道路橋更新の設計業務時間を10分の1に短縮、3Dモデル自動生成システム 鹿島建設:BIM
鹿島建設は、道路橋床版取替工事におけるプレキャストPC床版の3Dモデル自動生成システムを開発した。新システムを実工事に適用し、道路橋床版更新の設計業務時間が10分の1程度に短縮した。
鹿島建設は2025年2月27日、道路橋床版取替工事向けのプレキャストPC床版の3Dモデル自動生成システムを開発したと発表した。数値情報を入力するだけで3Dモデルを自動で生成し、部材の干渉チェックや設計シミュレーションを効率化できる。
新システムは、床版に加え鋼桁の3Dモデルの生成、測量データ取り込みによる現況と設計の差分解析/修正も可能。新システムを大阪府泉南市の「阪和自動車道(特定更新等)雄の山第1橋他16橋橋梁更新工事(設計業務その1)」に適用した結果、道路橋床版更新の設計業務時間が10分の1程度に短縮した。
プレキャストPC床版モデルを自動生成、現況と設計の差分解析も可能
床版取替工事のプレキャストPC床版は、道路のカーブや勾配などに合わせて少しずつ形状が異なる。このため、大量の図面を正確に短時間で作成する設計の生産性向上や、図面の修正を何度でも容易に行えるシステムが求められていた。
新システムはパラメトリックモデリングが可能なダッソー・システムズの3D-CADソフト「3DEXPERIENCE CATIA on the cloud」を利用。設計条件や数値情報などのパラメータを入力し、システム化された設計仕様やノウハウ通りに床版の3Dモデル化を行う。
道路線形情報(道路全体の座標や長さ、角度)やプレキャストPC床版に必要な部材の数値情報(鉄筋径やピッチ、かぶりなど)を入力すると、プレキャストPC床版の3Dモデルや、部材同士が干渉しない配筋の3Dモデルを自動生成する。床版1枚ごとに2Dの図面データを出力できる他、数量算出のための構造寸法表も出力可能だ。

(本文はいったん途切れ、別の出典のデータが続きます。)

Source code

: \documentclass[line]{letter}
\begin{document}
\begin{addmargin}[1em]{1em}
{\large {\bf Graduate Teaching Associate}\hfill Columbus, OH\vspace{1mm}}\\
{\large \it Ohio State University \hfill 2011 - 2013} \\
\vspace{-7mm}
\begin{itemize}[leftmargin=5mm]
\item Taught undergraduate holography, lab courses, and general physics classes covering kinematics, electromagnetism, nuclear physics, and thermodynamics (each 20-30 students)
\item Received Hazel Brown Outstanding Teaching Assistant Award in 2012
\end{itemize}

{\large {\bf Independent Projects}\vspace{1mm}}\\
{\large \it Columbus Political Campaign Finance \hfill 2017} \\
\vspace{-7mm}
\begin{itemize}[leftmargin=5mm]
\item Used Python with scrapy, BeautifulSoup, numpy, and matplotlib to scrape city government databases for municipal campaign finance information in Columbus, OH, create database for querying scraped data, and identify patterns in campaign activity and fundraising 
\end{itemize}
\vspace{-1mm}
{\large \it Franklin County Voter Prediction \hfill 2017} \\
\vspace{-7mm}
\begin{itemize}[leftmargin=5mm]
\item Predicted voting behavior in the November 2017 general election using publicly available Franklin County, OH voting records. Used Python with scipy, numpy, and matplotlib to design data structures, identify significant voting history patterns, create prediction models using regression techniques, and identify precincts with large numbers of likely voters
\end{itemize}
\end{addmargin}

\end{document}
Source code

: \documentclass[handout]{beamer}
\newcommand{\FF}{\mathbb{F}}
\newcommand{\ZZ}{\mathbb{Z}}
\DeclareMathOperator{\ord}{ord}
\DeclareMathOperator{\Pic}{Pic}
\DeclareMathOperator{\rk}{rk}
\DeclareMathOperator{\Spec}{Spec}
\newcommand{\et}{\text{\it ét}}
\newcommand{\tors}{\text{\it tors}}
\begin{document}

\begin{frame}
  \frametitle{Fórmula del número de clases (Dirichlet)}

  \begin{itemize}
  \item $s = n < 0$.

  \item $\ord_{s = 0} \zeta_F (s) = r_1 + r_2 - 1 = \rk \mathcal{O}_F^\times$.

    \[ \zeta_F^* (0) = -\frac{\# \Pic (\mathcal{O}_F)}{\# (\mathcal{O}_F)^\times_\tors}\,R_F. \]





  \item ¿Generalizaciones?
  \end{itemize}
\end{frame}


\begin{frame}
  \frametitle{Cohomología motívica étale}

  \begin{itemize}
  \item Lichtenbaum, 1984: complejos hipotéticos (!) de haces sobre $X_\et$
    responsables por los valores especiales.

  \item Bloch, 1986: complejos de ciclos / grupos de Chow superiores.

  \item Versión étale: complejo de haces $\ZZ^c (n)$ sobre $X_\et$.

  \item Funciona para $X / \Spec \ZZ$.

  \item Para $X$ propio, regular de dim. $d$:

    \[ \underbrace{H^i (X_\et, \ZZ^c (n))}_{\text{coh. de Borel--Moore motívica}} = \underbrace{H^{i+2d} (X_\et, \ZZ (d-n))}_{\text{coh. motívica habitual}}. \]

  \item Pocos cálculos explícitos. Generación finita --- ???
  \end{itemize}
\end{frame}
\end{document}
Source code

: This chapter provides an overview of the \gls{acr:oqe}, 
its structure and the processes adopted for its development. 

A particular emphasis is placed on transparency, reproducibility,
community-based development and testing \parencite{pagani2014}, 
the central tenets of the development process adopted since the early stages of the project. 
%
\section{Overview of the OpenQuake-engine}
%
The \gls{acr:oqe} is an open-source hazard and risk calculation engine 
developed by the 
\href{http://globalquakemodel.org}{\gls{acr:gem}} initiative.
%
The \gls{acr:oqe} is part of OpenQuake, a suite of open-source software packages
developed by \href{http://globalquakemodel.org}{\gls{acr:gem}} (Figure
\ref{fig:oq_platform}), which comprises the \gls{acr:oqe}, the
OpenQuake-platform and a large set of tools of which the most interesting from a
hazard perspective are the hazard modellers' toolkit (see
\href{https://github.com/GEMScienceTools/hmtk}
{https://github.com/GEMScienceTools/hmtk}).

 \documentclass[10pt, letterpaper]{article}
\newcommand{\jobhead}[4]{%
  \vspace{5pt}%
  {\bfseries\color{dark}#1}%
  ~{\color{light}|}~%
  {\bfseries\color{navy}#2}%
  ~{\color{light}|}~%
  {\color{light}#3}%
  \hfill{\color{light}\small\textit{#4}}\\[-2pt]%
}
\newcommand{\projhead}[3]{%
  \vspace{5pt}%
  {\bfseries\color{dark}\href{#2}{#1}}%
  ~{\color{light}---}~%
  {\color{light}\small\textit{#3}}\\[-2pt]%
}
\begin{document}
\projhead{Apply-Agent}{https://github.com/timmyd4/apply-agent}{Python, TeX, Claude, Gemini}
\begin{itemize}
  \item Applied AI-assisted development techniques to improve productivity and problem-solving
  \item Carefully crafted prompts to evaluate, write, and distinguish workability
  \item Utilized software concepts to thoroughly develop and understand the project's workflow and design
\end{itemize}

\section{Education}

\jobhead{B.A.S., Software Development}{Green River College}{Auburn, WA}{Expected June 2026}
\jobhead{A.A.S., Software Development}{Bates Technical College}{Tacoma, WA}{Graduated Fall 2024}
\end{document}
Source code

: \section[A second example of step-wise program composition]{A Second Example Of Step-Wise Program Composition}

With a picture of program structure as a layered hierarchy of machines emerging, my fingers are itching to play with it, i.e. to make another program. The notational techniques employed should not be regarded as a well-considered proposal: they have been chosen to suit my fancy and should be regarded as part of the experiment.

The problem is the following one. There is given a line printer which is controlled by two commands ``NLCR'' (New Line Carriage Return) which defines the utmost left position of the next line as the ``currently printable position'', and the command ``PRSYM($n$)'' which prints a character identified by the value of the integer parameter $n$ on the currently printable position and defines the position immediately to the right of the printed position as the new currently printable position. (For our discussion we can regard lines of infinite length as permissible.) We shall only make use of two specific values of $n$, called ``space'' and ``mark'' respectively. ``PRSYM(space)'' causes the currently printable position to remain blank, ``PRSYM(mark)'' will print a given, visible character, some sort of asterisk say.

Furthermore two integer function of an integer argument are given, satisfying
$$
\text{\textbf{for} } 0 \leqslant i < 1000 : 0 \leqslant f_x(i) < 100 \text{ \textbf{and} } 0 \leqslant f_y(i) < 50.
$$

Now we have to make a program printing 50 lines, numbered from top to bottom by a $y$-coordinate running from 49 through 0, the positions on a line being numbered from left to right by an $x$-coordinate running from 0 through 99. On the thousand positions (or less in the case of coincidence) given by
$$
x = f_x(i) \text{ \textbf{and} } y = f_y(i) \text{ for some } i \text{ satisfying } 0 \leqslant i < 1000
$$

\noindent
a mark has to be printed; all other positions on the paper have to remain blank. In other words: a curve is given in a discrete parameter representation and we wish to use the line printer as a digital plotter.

また、建設当初の鋼桁手書き図面から読み取った部材厚/幅などの数値入力により、さまざまな鋼桁の3Dモデル生成も可能。床版と鋼桁の干渉チェックは2D図面で行う場合と比較して容易で、設計業務の生産性が向上する。さらに、3Dモデル上に測量データ(点群情報)を取り込み、差分解析を行うことで橋梁(きょうりょう)全体の現況と図面のズレを瞬時に数値で把握できる。数値を打ち換えるだけで現況に合わせた微調整が簡単に行える。
新システムはBIM/CIMモデルが同時に完成するため、施工方法の検討や発注者などとの協議にも活用可能。今後は、新システムを複雑な道路線形を有する橋梁やプレキャストPC床版の製作、架設の施工計画に展開する予定だ。鹿島建設が開発した「スマート床版更新(SDR)システム」と連携させ情報化施工の技術開発にも取り組む。